- [Exercise brief] Pull every line containing the word "include" out of the material below.

- [Data for processing]

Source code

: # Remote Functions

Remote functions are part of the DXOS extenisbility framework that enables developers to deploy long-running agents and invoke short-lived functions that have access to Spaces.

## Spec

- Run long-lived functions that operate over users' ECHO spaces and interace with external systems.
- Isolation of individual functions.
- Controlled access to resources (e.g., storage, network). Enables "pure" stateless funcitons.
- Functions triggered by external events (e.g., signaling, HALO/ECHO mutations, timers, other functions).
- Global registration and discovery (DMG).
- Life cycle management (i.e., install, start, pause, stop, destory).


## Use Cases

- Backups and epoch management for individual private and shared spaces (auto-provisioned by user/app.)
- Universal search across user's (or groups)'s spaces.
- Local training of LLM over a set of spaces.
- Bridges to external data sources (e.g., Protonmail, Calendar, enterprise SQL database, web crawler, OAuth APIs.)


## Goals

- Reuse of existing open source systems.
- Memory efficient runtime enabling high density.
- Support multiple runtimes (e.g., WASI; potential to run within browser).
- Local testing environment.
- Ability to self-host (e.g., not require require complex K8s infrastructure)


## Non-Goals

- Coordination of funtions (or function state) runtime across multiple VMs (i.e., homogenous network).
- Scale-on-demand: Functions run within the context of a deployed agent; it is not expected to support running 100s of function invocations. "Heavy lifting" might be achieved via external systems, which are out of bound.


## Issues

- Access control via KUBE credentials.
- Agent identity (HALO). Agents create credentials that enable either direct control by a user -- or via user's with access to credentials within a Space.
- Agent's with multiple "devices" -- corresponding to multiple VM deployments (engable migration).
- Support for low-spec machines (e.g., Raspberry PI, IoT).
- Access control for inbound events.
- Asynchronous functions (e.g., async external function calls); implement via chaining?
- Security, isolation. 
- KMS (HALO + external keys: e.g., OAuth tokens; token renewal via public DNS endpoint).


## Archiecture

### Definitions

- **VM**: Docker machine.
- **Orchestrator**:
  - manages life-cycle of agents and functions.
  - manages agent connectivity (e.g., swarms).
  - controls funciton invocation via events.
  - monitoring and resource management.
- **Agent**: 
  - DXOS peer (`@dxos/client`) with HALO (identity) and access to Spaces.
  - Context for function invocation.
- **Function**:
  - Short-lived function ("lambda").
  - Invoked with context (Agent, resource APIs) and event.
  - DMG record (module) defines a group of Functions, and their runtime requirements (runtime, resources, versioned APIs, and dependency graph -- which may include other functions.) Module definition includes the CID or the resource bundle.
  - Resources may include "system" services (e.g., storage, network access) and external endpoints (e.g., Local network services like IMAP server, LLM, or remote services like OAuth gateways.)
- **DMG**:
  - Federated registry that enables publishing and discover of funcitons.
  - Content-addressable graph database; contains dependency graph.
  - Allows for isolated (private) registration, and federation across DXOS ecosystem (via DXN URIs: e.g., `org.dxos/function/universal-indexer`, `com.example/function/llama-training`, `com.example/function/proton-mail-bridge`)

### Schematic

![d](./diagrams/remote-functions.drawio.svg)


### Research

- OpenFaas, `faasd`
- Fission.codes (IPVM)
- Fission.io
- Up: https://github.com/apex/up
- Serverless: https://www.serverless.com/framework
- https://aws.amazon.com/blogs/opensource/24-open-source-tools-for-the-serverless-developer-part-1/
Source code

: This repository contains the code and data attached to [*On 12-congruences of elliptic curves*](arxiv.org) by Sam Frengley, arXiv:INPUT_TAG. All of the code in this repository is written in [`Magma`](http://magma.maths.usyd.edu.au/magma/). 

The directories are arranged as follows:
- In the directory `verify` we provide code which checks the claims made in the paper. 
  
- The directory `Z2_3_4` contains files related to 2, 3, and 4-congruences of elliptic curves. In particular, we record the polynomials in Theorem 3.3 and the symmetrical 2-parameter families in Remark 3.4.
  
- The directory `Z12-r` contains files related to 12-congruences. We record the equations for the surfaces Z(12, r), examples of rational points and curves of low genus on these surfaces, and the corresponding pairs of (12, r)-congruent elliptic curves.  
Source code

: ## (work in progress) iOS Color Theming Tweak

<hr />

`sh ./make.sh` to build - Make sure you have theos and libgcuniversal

- [Exercise result]
  - DMG record (module) defines a group of Functions, and their runtime requirements (runtime, resources, versioned APIs, and dependency graph -- which may include other functions.) Module definition includes the CID or the resource bundle.
  - Resources may include "system" services (e.g., storage, network access) and external endpoints (e.g., Local network services like IMAP server, LLM, or remote services like OAuth gateways.)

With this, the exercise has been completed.